--- Information supplied Enclosed Below ---

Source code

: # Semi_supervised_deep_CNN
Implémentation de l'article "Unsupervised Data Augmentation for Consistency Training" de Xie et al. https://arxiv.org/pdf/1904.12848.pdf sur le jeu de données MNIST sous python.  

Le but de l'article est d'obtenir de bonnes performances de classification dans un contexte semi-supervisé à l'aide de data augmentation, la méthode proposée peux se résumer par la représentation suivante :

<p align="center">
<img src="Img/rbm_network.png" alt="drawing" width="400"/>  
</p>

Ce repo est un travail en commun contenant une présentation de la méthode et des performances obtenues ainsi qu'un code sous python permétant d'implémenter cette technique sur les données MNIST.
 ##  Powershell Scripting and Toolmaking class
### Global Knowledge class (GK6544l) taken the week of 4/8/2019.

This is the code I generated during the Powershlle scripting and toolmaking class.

--- End of Enclosed Information supplied ---

◆ Problem statement ◆
For the listing above, state how many lines include the word "performances", and give only the number.

◆ Expected answer ◆
2